Deep-SKIE: tumor heatmap generation via deep learning

Two different deep learners (collectively called deep-SKIE) were trained to predict background, non-tumor, G1 tumor and G2 tumor from tiles extracted from DS WSI (model_SK) and SS WSI (model_K). As expected, model_SK displayed higher accuracy (training accuracy: 98.37%, validation accuracy: 90.90%, and testing accuracy: 90.98%) when compared to model_K (training accuracy: 95.9%, validation accuracy: 86.9%, and testing accuracy: 84.84%). These results depict the improvement in tumor grading accuracy with DS WSIs when compared to SS WSIs.
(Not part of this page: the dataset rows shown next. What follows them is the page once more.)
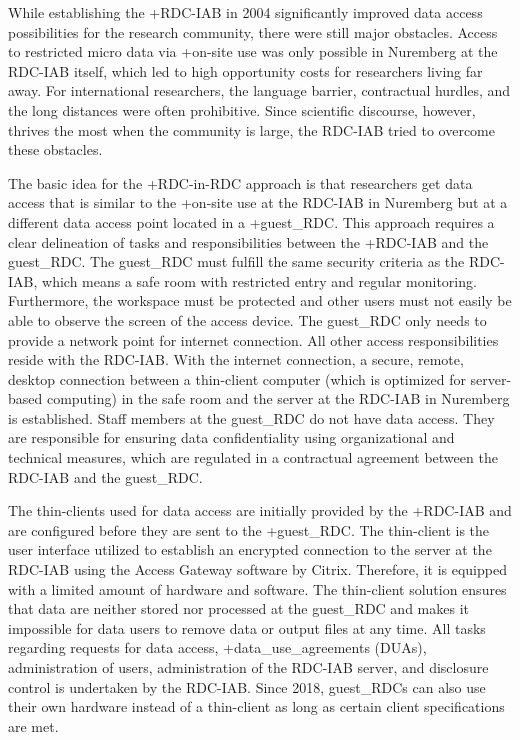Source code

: \documentclass[
]{book}
\begin{document}
While establishing the +RDC-IAB\textbar{} in 2004 significantly improved data access possibilities for the research community, there were still major obstacles. Access to restricted micro data via +on-site\textbar{} use was only possible in Nuremberg at the RDC-IAB itself, which led to high opportunity costs for researchers living far away. For international researchers, the language barrier, contractual hurdles, and the long distances were often prohibitive. Since scientific discourse, however, thrives the most when the community is large, the RDC-IAB tried to overcome these obstacles.

The basic idea for the +RDC-in-RDC\textbar{} approach is that researchers get data access that is similar to the +on-site\textbar{} use at the RDC-IAB in Nuremberg but at a different data access point located in a +guest\_RDC\textbar. This approach requires a clear delineation of tasks and responsibilities between the +RDC-IAB\textbar{} and the guest\_RDC. The guest\_RDC must fulfill the same security criteria as the RDC-IAB, which means a safe room with restricted entry and regular monitoring. Furthermore, the workspace must be protected and other users must not easily be able to observe the screen of the access device. The guest\_RDC only needs to provide a network point for internet connection. All other access responsibilities reside with the RDC-IAB. With the internet connection, a secure, remote, desktop connection between a thin-client computer (which is optimized for server-based computing) in the safe room and the server at the RDC-IAB in Nuremberg is established. Staff members at the guest\_RDC do not have data access. They are responsible for ensuring data confidentiality using organizational and technical measures, which are regulated in a contractual agreement between the RDC-IAB and the guest\_RDC.

The thin-clients used for data access are initially provided by the +RDC-IAB\textbar{} and are configured before they are sent to the +guest\_RDC\textbar. The thin-client is the user interface utilized to establish an encrypted connection to the server at the RDC-IAB using the Access Gateway software by Citrix. Therefore, it is equipped with a limited amount of hardware and software. The thin-client solution ensures that data are neither stored nor processed at the guest\_RDC and makes it impossible for data users to remove data or output files at any time. All tasks regarding requests for data access, +data\_use\_agreements\textbar{} (DUAs), administration of users, administration of the RDC-IAB server, and disclosure control is undertaken by the RDC-IAB. Since 2018, guest\_RDCs can also use their own hardware instead of a thin-client as long as certain client specifications are met.
\end{document}
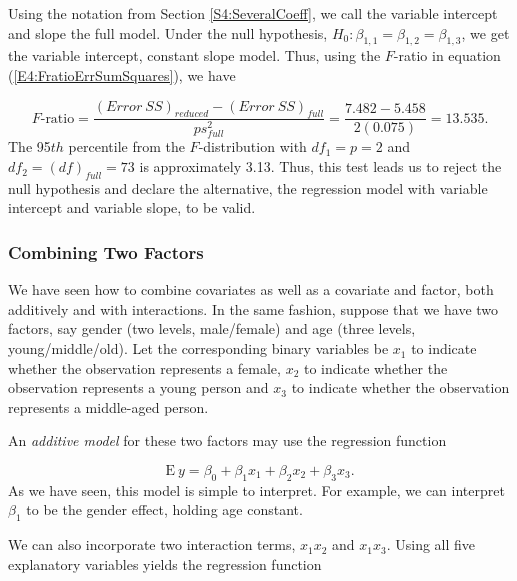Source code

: Using the notation from Section \ref{S4:SeveralCoeff}, we call the
variable intercept and slope the full model. Under the null
hypothesis, $H_0: \beta_{1,1}=\beta_{1,2}=\beta_{1,3}$, we get the
variable intercept, constant slope model. Thus, using the $F$-ratio
in equation (\ref{E4:FratioErrSumSquares}), we have

\begin{equation*}
F\text{-ratio}=\frac{(Error~SS)_{reduced}-(Error~SS)_{full}}{ps_{full}^2}=\frac{{7.482-5.458}}{2(0.075)}=13.535.
\end{equation*}
The 95$th$ percentile from the $F$-distribution with
$df_1=p=2$ and $df_2=(df)_{full}=73$ is approximately 3.13. Thus,
this test leads us to reject the null hypothesis and declare the
alternative, the regression model with variable intercept and
variable slope, to be valid.

\linejed


\subsubsection*{Combining Two Factors}

We have seen how to combine covariates as well as a covariate and
factor, both additively and with interactions. In the same fashion,
suppose that we have two factors, say gender (two levels,
male/female) and age (three levels, young/middle/old). Let the
corresponding binary variables be $x_1$ to indicate whether the
observation represents a female, $x_2$ to indicate whether the
observation represents a young person and $x_3$ to indicate whether
the observation represents a middle-aged person.

An \emph{additive model} for these two factors may use the
regression function

\begin{equation*}
\mathrm{E}~y = \beta_0 + \beta_1 x_1 + \beta_2 x_2+ \beta_3 x_3.
\end{equation*}
As we have seen, this model is simple to interpret. For example, we
can interpret $\beta_1$ to be the gender effect, holding age
constant.

We can also incorporate two interaction terms, $x_1 x_2$ and $x_1
x_3$. Using all five explanatory variables yields the regression
function


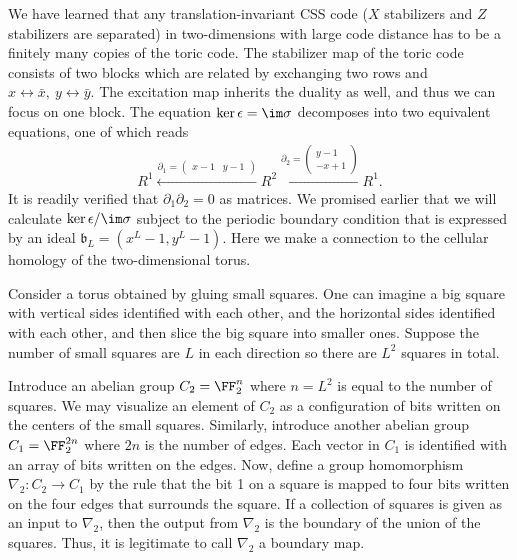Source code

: We have learned that any translation-invariant CSS code
($X$ stabilizers and $Z$ stabilizers are separated)
in two-dimensions with large code distance has to be a finitely many copies of
the toric code.
The stabilizer map of the toric code consists of two blocks
which are related by exchanging two rows and $x \leftrightarrow \bar x,~
y \leftrightarrow \bar y$.
The excitation map inherits the duality as well,
and thus we can focus on one block.
The equation $\ker \epsilon = \im \sigma$ decomposes
into two equivalent equations, one of which reads
\begin{align}
R^1 \xleftarrow{\partial_1 = \begin{pmatrix} x-1 & y-1\end{pmatrix}}
R^2 \xleftarrow{\partial_2 = \begin{pmatrix} y-1\\ -x+1\end{pmatrix}}
R^1.
\end{align}
It is readily verified that $\partial_1 \partial_2 = 0$ as matrices.
We promised earlier that we will calculate $\ker \epsilon / \im \sigma$
subject to the periodic boundary condition that is 
expressed by an ideal $\mathfrak b_L = (x^L-1,y^L-1)$.
Here we make a connection to the cellular homology of the two-dimensional torus.

Consider a torus obtained by gluing small squares.
One can imagine a big square with vertical sides identified with each other,
and the horizontal sides identified with each other,
and then slice the big square into smaller ones.
Suppose the number of small squares are $L$ in each direction
so there are $L^2$ squares in total.

Introduce an abelian group $C_2 = \FF_2^n$ 
where $n = L^2$ is equal to the number of squares.
We may visualize an element of $C_2$ as a configuration of bits written 
on the centers of the small squares.
Similarly, introduce another abelian group $C_1 = \FF_2^{2n}$
where $2n$ is the number of edges.
Each vector in $C_1$ is identified with an array of bits
written on the edges.
Now, define a group homomorphism $\nabla_2 : C_2 \to C_1$
by the rule that the bit 1 on a square is mapped to
four bits written on the four edges that surrounds the square.
If a collection of squares is given as an input to $\nabla_2$,
then the output from $\nabla_2$
is the boundary of the union of the squares.
Thus, it is legitimate to call $\nabla_2$ a boundary map.

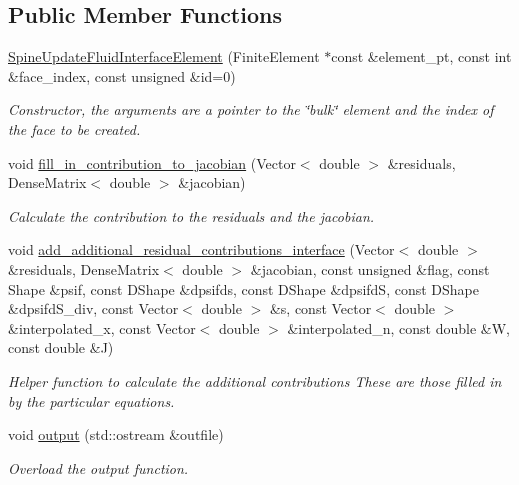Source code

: \subsection*{Public Member Functions}
\begin{DoxyCompactItemize}
\item 
\hyperlink{classoomph_1_1SpineUpdateFluidInterfaceElement_a2cc44705997f9fb44abf56ddb5f0cde0}{Spine\+Update\+Fluid\+Interface\+Element} (Finite\+Element $\ast$const \&element\+\_\+pt, const int \&face\+\_\+index, const unsigned \&id=0)
\begin{DoxyCompactList}\small\item\em Constructor, the arguments are a pointer to the \char`\"{}bulk\char`\"{} element and the index of the face to be created. \end{DoxyCompactList}\item 
void \hyperlink{classoomph_1_1SpineUpdateFluidInterfaceElement_a457ca93343689e34535054cf829a9499}{fill\+\_\+in\+\_\+contribution\+\_\+to\+\_\+jacobian} (Vector$<$ double $>$ \&residuals, Dense\+Matrix$<$ double $>$ \&jacobian)
\begin{DoxyCompactList}\small\item\em Calculate the contribution to the residuals and the jacobian. \end{DoxyCompactList}\item 
void \hyperlink{classoomph_1_1SpineUpdateFluidInterfaceElement_a3958845051cafecd8e73745fc04c7a78}{add\+\_\+additional\+\_\+residual\+\_\+contributions\+\_\+interface} (Vector$<$ double $>$ \&residuals, Dense\+Matrix$<$ double $>$ \&jacobian, const unsigned \&flag, const Shape \&psif, const D\+Shape \&dpsifds, const D\+Shape \&dpsifdS, const D\+Shape \&dpsifd\+S\+\_\+div, const Vector$<$ double $>$ \&s, const Vector$<$ double $>$ \&interpolated\+\_\+x, const Vector$<$ double $>$ \&interpolated\+\_\+n, const double \&W, const double \&J)
\begin{DoxyCompactList}\small\item\em Helper function to calculate the additional contributions These are those filled in by the particular equations. \end{DoxyCompactList}\item 
void \hyperlink{classoomph_1_1SpineUpdateFluidInterfaceElement_ae2875e70d1f8eacc229ea3d4318f7de4}{output} (std\+::ostream \&outfile)
\begin{DoxyCompactList}\small\item\em Overload the output function. \end{DoxyCompactList}\item 

\end{DoxyCompactItemize}
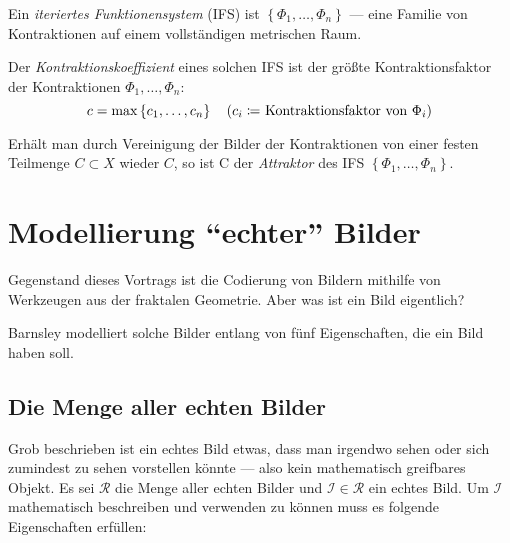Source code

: \documentclass[afourpaper]{tufte-handout}
\begin{document}
Ein \emph{iteriertes Funktionensystem} (IFS) ist \( \left \{ \Phi_1, \dots, \Phi_n \right \} \) --- eine Familie von Kontraktionen auf einem vollständigen metrischen Raum.

Der \emph{Kontraktionskoeffizient} eines solchen IFS ist der größte Kontraktionsfaktor der Kontraktionen \( \Phi_1, \dots, \Phi_n \):
\begin{equation*}
  c = \max\left \{ c_1, \dots,c_n \right \} \quad \text{(\( c_i \coloneqq \) Kontraktionsfaktor von \( \Phi_i \))}
\end{equation*}

Erhält man durch Vereinigung der Bilder der Kontraktionen von einer festen Teilmenge \( C \subset X \) wieder \( C \), so ist C der \emph{Attraktor} des IFS \( \left \{ \Phi_1, \dots, \Phi_n \right \} \).

\section{Modellierung ``echter'' Bilder}

Gegenstand dieses Vortrags ist die Codierung von Bildern mithilfe von Werkzeugen aus der fraktalen Geometrie. Aber was ist ein Bild eigentlich?

Barnsley modelliert solche Bilder entlang von fünf Eigenschaften, die ein Bild haben soll.

\subsection{Die Menge aller echten Bilder}

Grob beschrieben ist ein echtes Bild etwas, dass man irgendwo sehen oder sich zumindest zu sehen vorstellen könnte --- also kein mathematisch greifbares Objekt. Es sei \( \mathcal{R} \) die Menge aller echten Bilder und \( \mathcal{I} \in \mathcal{R} \) ein echtes Bild. Um \( \mathcal{I} \) mathematisch beschreiben und verwenden zu können muss es folgende Eigenschaften erfüllen:
\end{document}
Virtual double-immunostains generated from cycle GAN

Since the double-immunostain technique is not standard clinical practice, we then trained a cycle GAN to automatically generate virtual DS WSIs from standard SS WSIs. After the cycle GAN model was trained using image tiles extracted from ~ 85% of WSIs from both SS and DS WSIs, we tested the model on the remaining 6 hold-out WSIs (five G1 cases and G2 case). These 6 hold-out cases, which were originally SS WSIs, were transformed into virtual DS WSIs by the cycle GAN. Some of the virtual DS tiles, as generated by the model from these hold-out cases, are shown in Fig. 6. To evaluate the performance of the model, the regions virtually stained with synaptophysin in the predicted images were compared to the actual synaptophysin-stained regions in the original adjacent DS section. The regions aligned with an average sensitivity, specificity and accuracy of 93.32%, 81.07%, and 84.61%.

Figure 6.

Figure 6

Comparison of cycle GAN-predicted DS tiles with original adjacent DS tiles. (ad) A few image tiles from the SS WSI are shown. (eh) shows the respective DS tiles as predicted by the cycle GAN using a-d as inputs. (il) shows the original adjacent DS tiles.

Analysis of cycle GAN generated WSIs via SKIE

To analyze the performance of the cycle GAN, the virtual DS WSIs were processed by SKIE and the results were compared to that of the original adjacent DS WSIs. All of the 6 virtual DS WSIs were accurately graded by SKIE with an average Ki-67 index error of 1.56 ± 1.15%, when compared to the GS.

Analysis of cycle GAN generated WSIs via deep-SKIE

The virtual DS WSIs were cropped into hot-spot-sized tiles and fed to deep-SKIE, and the results were compared to that of the original adjacent DS WSIs. The classification accuracy of model_SK was 87.08% when compared to SKIE-generated ground truth, i.e. significantly higher than the SS WSIs (84.84%) (Fig. 7). The results indicate that deep-SKIE along with cycle GANs not only provide additional information to the pathologist by displaying holistic tumor data through a heatmap of local tumor grades based on local Ki-67 indices, but they also improve the Ki-67 index accuracy quantitated on SS images.

Figure 7.

Figure 7

Tumor heatmap prediction. (a) Deep-SKIE is tested using a hold-out WSI to predict a heatmap of background, non-tumor, tumor grade 1 and tumor grade 2 in both DS and SS WSI. (b) The accuracy of tumor prediction in SS WSI is improved upon transformation into ‘predicted’ DS WSI using the cycle GAN.

Methods

Cases, immunohistochemistry, and image acquisition

This study was approved by the Institutional Review Board at the University of California Davis Medical Center. All methods were performed in accordance with the relevant federal guidelines and regulations. Participants were required to be over 18 years of age. Special populations (vulnerable) such as minors, pregnant women, neonates, prisoners, children, and cognitively impaired patients were not included. All patients provided written informed consent, and basic demographic information was collected. All glass slides used in this study were previously produced for a prior study by Matsukuma et al10. For each case, the glass slides of the synaptophysin/Ki-67 DS section, the adjacent Ki-67-only-stained or SS section, and the adjacent H&E-stained section (Supplementary Fig. S3) were digitized as WSIs using the Aperio AT2 scanner at 20X magnification (0.50 microns-per-pixel resolution). The SS and DS sections were counterstained with hematoxylin.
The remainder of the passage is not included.